Collected data

=====

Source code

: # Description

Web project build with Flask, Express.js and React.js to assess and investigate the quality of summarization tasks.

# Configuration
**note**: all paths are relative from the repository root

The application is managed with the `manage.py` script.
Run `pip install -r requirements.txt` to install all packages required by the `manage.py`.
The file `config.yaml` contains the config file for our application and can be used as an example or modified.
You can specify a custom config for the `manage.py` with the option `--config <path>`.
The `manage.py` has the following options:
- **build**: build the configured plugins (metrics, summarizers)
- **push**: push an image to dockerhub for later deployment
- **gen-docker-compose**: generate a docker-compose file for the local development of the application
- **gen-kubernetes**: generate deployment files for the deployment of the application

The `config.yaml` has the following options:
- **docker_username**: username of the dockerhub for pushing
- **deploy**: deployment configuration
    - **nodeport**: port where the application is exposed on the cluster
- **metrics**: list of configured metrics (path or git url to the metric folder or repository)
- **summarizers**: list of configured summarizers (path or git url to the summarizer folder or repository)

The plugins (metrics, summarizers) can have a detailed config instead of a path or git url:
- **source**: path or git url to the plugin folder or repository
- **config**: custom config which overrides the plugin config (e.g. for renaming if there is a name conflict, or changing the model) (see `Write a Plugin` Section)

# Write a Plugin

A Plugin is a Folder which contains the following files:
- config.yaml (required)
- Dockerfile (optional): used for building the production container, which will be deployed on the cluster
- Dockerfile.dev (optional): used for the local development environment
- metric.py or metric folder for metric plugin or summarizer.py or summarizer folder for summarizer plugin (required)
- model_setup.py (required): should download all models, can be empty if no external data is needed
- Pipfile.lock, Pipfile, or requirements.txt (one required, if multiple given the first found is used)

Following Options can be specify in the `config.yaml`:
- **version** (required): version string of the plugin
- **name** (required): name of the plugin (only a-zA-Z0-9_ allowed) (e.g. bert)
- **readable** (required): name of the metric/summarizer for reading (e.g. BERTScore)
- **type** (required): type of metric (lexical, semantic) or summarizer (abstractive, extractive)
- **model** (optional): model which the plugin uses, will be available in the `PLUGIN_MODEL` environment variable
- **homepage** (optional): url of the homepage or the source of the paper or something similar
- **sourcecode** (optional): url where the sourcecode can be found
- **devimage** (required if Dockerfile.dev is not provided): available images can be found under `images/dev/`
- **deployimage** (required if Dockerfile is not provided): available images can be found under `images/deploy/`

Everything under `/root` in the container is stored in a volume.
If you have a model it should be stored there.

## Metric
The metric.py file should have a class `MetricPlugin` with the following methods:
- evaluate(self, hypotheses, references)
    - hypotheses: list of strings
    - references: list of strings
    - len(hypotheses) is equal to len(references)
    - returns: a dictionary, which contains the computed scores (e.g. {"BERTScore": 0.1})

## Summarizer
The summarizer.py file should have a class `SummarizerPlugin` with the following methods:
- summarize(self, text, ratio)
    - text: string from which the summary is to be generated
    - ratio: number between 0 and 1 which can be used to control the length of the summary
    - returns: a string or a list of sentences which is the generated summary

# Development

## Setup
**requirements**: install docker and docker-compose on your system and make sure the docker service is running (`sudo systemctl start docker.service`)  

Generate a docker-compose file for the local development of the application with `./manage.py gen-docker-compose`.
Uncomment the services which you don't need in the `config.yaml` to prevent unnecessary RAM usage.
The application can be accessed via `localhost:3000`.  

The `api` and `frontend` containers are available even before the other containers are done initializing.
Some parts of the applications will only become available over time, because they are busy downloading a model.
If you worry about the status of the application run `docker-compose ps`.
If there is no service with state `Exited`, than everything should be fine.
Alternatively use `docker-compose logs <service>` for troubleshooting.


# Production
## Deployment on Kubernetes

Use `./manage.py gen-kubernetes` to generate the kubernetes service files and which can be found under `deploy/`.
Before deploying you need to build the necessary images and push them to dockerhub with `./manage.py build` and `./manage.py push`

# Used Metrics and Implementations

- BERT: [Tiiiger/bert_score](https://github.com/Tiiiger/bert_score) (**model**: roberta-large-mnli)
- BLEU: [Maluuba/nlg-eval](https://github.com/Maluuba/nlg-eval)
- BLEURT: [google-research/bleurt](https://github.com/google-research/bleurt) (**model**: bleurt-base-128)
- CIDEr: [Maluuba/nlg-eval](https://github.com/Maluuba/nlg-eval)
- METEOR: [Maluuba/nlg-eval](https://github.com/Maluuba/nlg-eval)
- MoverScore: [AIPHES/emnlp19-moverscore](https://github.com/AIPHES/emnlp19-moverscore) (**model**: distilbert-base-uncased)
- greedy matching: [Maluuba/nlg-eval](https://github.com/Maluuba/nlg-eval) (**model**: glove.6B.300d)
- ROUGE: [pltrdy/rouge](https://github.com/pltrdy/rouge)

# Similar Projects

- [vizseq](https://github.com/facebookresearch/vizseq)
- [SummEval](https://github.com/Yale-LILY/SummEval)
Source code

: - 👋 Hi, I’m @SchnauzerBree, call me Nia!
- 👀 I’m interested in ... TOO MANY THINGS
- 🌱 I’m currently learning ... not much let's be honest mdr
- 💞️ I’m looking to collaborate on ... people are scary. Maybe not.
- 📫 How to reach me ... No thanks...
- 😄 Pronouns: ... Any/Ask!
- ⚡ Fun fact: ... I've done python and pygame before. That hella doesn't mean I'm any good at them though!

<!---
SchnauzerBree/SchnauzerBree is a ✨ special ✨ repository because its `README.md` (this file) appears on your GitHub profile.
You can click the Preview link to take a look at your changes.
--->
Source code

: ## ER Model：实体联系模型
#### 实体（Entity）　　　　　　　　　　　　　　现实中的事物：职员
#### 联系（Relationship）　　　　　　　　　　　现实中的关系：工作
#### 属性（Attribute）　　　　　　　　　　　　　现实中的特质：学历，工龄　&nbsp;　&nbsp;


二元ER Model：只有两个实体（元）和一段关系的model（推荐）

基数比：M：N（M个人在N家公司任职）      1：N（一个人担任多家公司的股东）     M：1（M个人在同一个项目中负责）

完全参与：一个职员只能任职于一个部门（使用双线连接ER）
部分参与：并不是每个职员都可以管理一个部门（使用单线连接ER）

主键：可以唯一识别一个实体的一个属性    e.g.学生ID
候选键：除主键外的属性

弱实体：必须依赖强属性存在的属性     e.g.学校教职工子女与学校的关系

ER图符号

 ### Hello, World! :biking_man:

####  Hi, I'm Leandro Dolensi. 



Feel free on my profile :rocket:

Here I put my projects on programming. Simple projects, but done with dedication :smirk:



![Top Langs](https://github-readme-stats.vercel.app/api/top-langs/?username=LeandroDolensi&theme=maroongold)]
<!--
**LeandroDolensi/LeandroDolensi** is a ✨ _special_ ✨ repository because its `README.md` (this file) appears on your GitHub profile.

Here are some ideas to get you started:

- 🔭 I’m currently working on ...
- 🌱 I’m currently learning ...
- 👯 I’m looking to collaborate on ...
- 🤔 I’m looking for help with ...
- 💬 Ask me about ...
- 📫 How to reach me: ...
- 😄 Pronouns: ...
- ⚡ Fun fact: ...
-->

=====

● TASK TO CARRY OUT
With every word kept as it is, set down the entries again.

● OUTPUT FOR THIS EXERCISE
Source code

: # Description

Web project build with Flask, Express.js and React.js to assess and investigate the quality of summarization tasks.

# Configuration
**note**: all paths are relative from the repository root

The application is managed with the `manage.py` script.
Run `pip install -r requirements.txt` to install all packages required by the `manage.py`.
The file `config.yaml` contains the config file for our application and can be used as an example or modified.
You can specify a custom config for the `manage.py` with the option `--config <path>`.
The `manage.py` has the following options:
- **build**: build the configured plugins (metrics, summarizers)
- **push**: push an image to dockerhub for later deployment
- **gen-docker-compose**: generate a docker-compose file for the local development of the application
- **gen-kubernetes**: generate deployment files for the deployment of the application

The `config.yaml` has the following options:
- **docker_username**: username of the dockerhub for pushing
- **deploy**: deployment configuration
    - **nodeport**: port where the application is exposed on the cluster
- **metrics**: list of configured metrics (path or git url to the metric folder or repository)
- **summarizers**: list of configured summarizers (path or git url to the summarizer folder or repository)

The plugins (metrics, summarizers) can have a detailed config instead of a path or git url:
- **source**: path or git url to the plugin folder or repository
- **config**: custom config which overrides the plugin config (e.g. for renaming if there is a name conflict, or changing the model) (see `Write a Plugin` Section)

# Write a Plugin

A Plugin is a Folder which contains the following files:
- config.yaml (required)
- Dockerfile (optional): used for building the production container, which will be deployed on the cluster
- Dockerfile.dev (optional): used for the local development environment
- metric.py or metric folder for metric plugin or summarizer.py or summarizer folder for summarizer plugin (required)
- model_setup.py (required): should download all models, can be empty if no external data is needed
- Pipfile.lock, Pipfile, or requirements.txt (one required, if multiple given the first found is used)

Following Options can be specify in the `config.yaml`:
- **version** (required): version string of the plugin
- **name** (required): name of the plugin (only a-zA-Z0-9_ allowed) (e.g. bert)
- **readable** (required): name of the metric/summarizer for reading (e.g. BERTScore)
- **type** (required): type of metric (lexical, semantic) or summarizer (abstractive, extractive)
- **model** (optional): model which the plugin uses, will be available in the `PLUGIN_MODEL` environment variable
- **homepage** (optional): url of the homepage or the source of the paper or something similar
- **sourcecode** (optional): url where the sourcecode can be found
- **devimage** (required if Dockerfile.dev is not provided): available images can be found under `images/dev/`
- **deployimage** (required if Dockerfile is not provided): available images can be found under `images/deploy/`

Everything under `/root` in the container is stored in a volume.
If you have a model it should be stored there.

## Metric
The metric.py file should have a class `MetricPlugin` with the following methods:
- evaluate(self, hypotheses, references)
    - hypotheses: list of strings
    - references: list of strings
    - len(hypotheses) is equal to len(references)
    - returns: a dictionary, which contains the computed scores (e.g. {"BERTScore": 0.1})

## Summarizer
The summarizer.py file should have a class `SummarizerPlugin` with the following methods:
- summarize(self, text, ratio)
    - text: string from which the summary is to be generated
    - ratio: number between 0 and 1 which can be used to control the length of the summary
    - returns: a string or a list of sentences which is the generated summary

# Development

## Setup
**requirements**: install docker and docker-compose on your system and make sure the docker service is running (`sudo systemctl start docker.service`)  

Generate a docker-compose file for the local development of the application with `./manage.py gen-docker-compose`.
Uncomment the services which you don't need in the `config.yaml` to prevent unnecessary RAM usage.
The application can be accessed via `localhost:3000`.  

The `api` and `frontend` containers are available even before the other containers are done initializing.
Some parts of the applications will only become available over time, because they are busy downloading a model.
If you worry about the status of the application run `docker-compose ps`.
If there is no service with state `Exited`, than everything should be fine.
Alternatively use `docker-compose logs <service>` for troubleshooting.


# Production
## Deployment on Kubernetes

Use `./manage.py gen-kubernetes` to generate the kubernetes service files and which can be found under `deploy/`.
Before deploying you need to build the necessary images and push them to dockerhub with `./manage.py build` and `./manage.py push`

# Used Metrics and Implementations

- BERT: [Tiiiger/bert_score](https://github.com/Tiiiger/bert_score) (**model**: roberta-large-mnli)
- BLEU: [Maluuba/nlg-eval](https://github.com/Maluuba/nlg-eval)
- BLEURT: [google-research/bleurt](https://github.com/google-research/bleurt) (**model**: bleurt-base-128)
- CIDEr: [Maluuba/nlg-eval](https://github.com/Maluuba/nlg-eval)
- METEOR: [Maluuba/nlg-eval](https://github.com/Maluuba/nlg-eval)
- MoverScore: [AIPHES/emnlp19-moverscore](https://github.com/AIPHES/emnlp19-moverscore) (**model**: distilbert-base-uncased)
- greedy matching: [Maluuba/nlg-eval](https://github.com/Maluuba/nlg-eval) (**model**: glove.6B.300d)
- ROUGE: [pltrdy/rouge](https://github.com/pltrdy/rouge)

# Similar Projects

- [vizseq](https://github.com/facebookresearch/vizseq)
- [SummEval](https://github.com/Yale-LILY/SummEval)
Source code

: - 👋 Hi, I’m @SchnauzerBree, call me Nia!
- 👀 I’m interested in ... TOO MANY THINGS
- 🌱 I’m currently learning ... not much let's be honest mdr
- 💞️ I’m looking to collaborate on ... people are scary. Maybe not.
- 📫 How to reach me ... No thanks...
- 😄 Pronouns: ... Any/Ask!
- ⚡ Fun fact: ... I've done python and pygame before. That hella doesn't mean I'm any good at them though!

<!---
SchnauzerBree/SchnauzerBree is a ✨ special ✨ repository because its `README.md` (this file) appears on your GitHub profile.
You can click the Preview link to take a look at your changes.
--->
Source code

: ## ER Model：实体联系模型
#### 实体（Entity）　　　　　　　　　　　　　　现实中的事物：职员
#### 联系（Relationship）　　　　　　　　　　　现实中的关系：工作
#### 属性（Attribute）　　　　　　　　　　　　　现实中的特质：学历，工龄　&nbsp;　&nbsp;


二元ER Model：只有两个实体（元）和一段关系的model（推荐）

基数比：M：N（M个人在N家公司任职）      1：N（一个人担任多家公司的股东）     M：1（M个人在同一个项目中负责）

完全参与：一个职员只能任职于一个部门（使用双线连接ER）
部分参与：并不是每个职员都可以管理一个部门（使用单线连接ER）

主键：可以唯一识别一个实体的一个属性    e.g.学生ID
候选键：除主键外的属性

弱实体：必须依赖强属性存在的属性     e.g.学校教职工子女与学校的关系

ER图符号

 ### Hello, World! :biking_man:

####  Hi, I'm Leandro Dolensi. 



Feel free on my profile :rocket:

Here I put my projects on programming. Simple projects, but done with dedication :smirk:



![Top Langs](https://github-readme-stats.vercel.app/api/top-langs/?username=LeandroDolensi&theme=maroongold)]
<!--
**LeandroDolensi/LeandroDolensi** is a ✨ _special_ ✨ repository because its `README.md` (this file) appears on your GitHub profile.

Here are some ideas to get you started:

- 🔭 I’m currently working on ...
- 🌱 I’m currently learning ...
- 👯 I’m looking to collaborate on ...
- 🤔 I’m looking for help with ...
- 💬 Ask me about ...
- 📫 How to reach me: ...
- 😄 Pronouns: ...
- ⚡ Fun fact: ...
-->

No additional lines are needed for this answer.